In United States v. Larico Smith, -- F.3d --, 2005 Fed.App. 050452p, (6th Cir. Nov. 23, 2005) (No. 04-5669), (opinion available here), a panel of the Sixth Circuit, (Gwin, D.J., (author), Moore, C.J., and Cook, C.J.), rejected the defendant's claim that he was entitled to the full three point reduction for acceptance of responsibility, while at the same time, remanded the case for re-sentencing under Booker because the district court had relied on judicially found facts when it applied a cross-reference.

Mr. Smith was convicted for possession of ammunition and a firearm by a felon, in violation of 18 U.S.C. § 922(g)(1). At sentencing, the government refused to move for the third point reduction for acceptance of responsibility, primarily because Mr. Smith's plea came a mere two business days prior to trial. The government had already prepared for trial and specifically had secured the attendance of witnesses. Mr. Smith argued that: 1. the court should have granted him the extra point because he timely pled; 2. that the government waived its ability to not move for the reduction because it did not object to the PSR's recommendation that he receive the extra point; and 3. that the government breached an oral agreement during pleanegotiationss that the government would move for the extra point reduction. The district court rejected these arguments and found that Mr. Smith did not warrant the reduction. The panel affirmed, stating that "[g]iven the record before us, we conclude that it would not be improper for the district court to deny the Defendant's motion and grant only a two-level reduction."

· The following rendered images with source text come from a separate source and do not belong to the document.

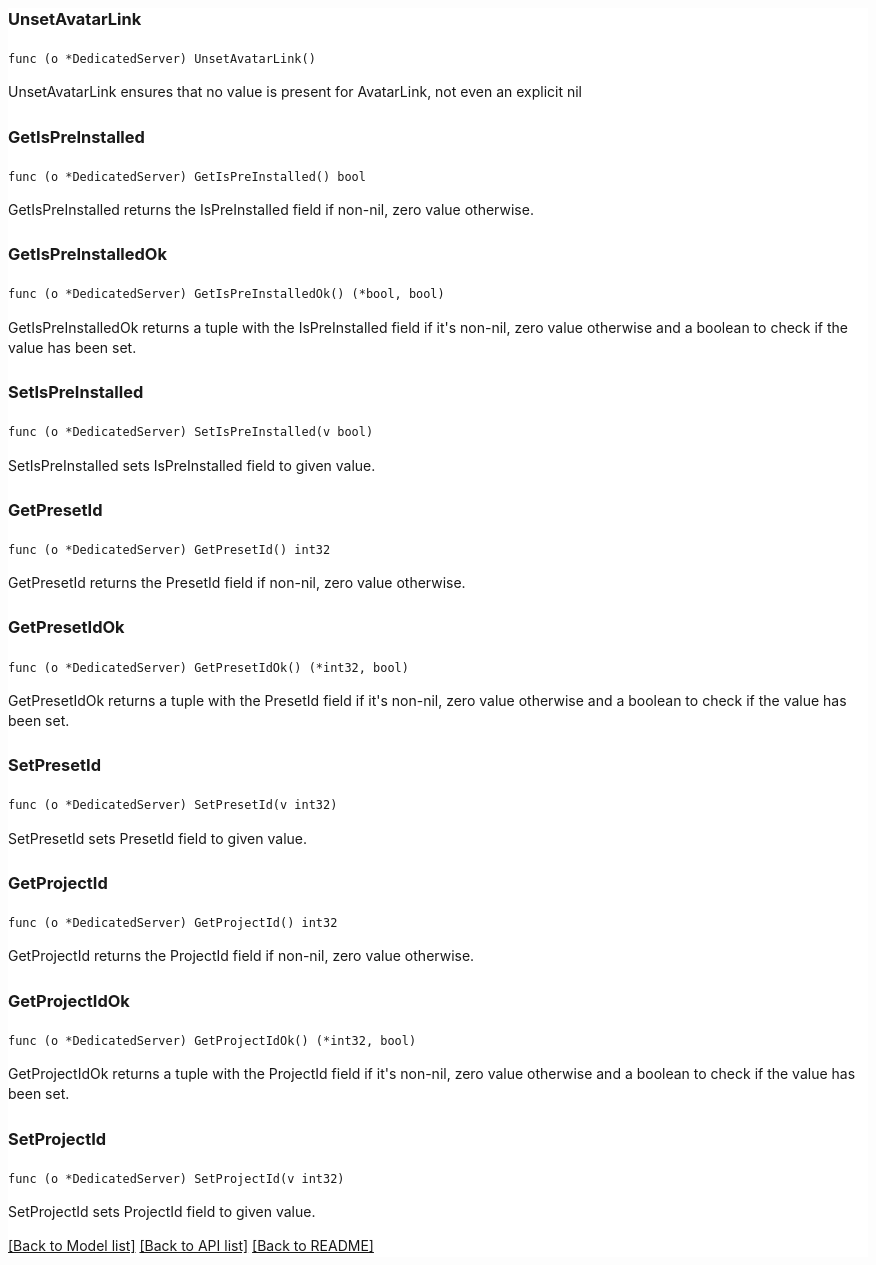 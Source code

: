 ### UnsetAvatarLink
`func (o *DedicatedServer) UnsetAvatarLink()`

UnsetAvatarLink ensures that no value is present for AvatarLink, not even an explicit nil
### GetIsPreInstalled

`func (o *DedicatedServer) GetIsPreInstalled() bool`

GetIsPreInstalled returns the IsPreInstalled field if non-nil, zero value otherwise.

### GetIsPreInstalledOk

`func (o *DedicatedServer) GetIsPreInstalledOk() (*bool, bool)`

GetIsPreInstalledOk returns a tuple with the IsPreInstalled field if it's non-nil, zero value otherwise
and a boolean to check if the value has been set.

### SetIsPreInstalled

`func (o *DedicatedServer) SetIsPreInstalled(v bool)`

SetIsPreInstalled sets IsPreInstalled field to given value.


### GetPresetId

`func (o *DedicatedServer) GetPresetId() int32`

GetPresetId returns the PresetId field if non-nil, zero value otherwise.

### GetPresetIdOk

`func (o *DedicatedServer) GetPresetIdOk() (*int32, bool)`

GetPresetIdOk returns a tuple with the PresetId field if it's non-nil, zero value otherwise
and a boolean to check if the value has been set.

### SetPresetId

`func (o *DedicatedServer) SetPresetId(v int32)`

SetPresetId sets PresetId field to given value.


### GetProjectId

`func (o *DedicatedServer) GetProjectId() int32`

GetProjectId returns the ProjectId field if non-nil, zero value otherwise.

### GetProjectIdOk

`func (o *DedicatedServer) GetProjectIdOk() (*int32, bool)`

GetProjectIdOk returns a tuple with the ProjectId field if it's non-nil, zero value otherwise
and a boolean to check if the value has been set.

### SetProjectId

`func (o *DedicatedServer) SetProjectId(v int32)`

SetProjectId sets ProjectId field to given value.



[[Back to Model list]](../README.md#documentation-for-models) [[Back to API list]](../README.md#documentation-for-api-endpoints) [[Back to README]](../README.md)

The lesson here is to plead early and often if you want to get your third point for acceptance of responsibility...or at least plead earlier than two days before trial.

Additionally, the Sixth Circuit remanded the case for resentencing under Booker. The district court had enhanced Mr. Smith's sentence based on judge found facts that Mr. Smith used the gun in committing another offense, assault with intent to commit murder, and that the victim suffered life-threatening injuries. The Sixth Circuit held that Mr. Smith did not admit these facts either in the plea colloquyy or in the plea agreement. Consequently, the Sixth Circuit found that Mr. Smith's sentence "exceeds the range authorized by his plea agreement and the facts admitted during his plea colloquy" and "constitutes plain error." In making this conclusion, the panel primarily relied on United States v. Oliver, 397 F.3d 369 (6th Cir. 2005), which held that a sentence imposed on the basis of unconstitutional judicial fact-finding constitutes plain error.

Finally, the government argued in a letter brief that Mr. Smith's Booker claim was barred by United States v. Bradley, 400 F.3d 459 (6th Cir. 2005). The panel rejected this argument and distinguished Bradley on two issues. First, Bradley had explicitly waived his appeal. Second, Bradley's plea agreement "included an agreement that vaguely said the obvious: that the sentencing guidelines applied to Bradley's case."

Of interesting note is that two panel members, Judge Karen Nelson-Moore and District Court Judge James S. Gwin, (the author of the opinion), expressed their apparent disagreement with the holding in Bradley. In footnote 5, Judge Gwin wrote: "we note our misgivings regarding any suggestion that, in a pre-Booker plea, a non-specific acknowledgment that the guidelines apply is sufficient to waive Booker challenges." In Judge Deborah Cook's concurrence, she succinctly disagrees with this assertion. She wrote: "I join the majority opinion other than its footnote #5."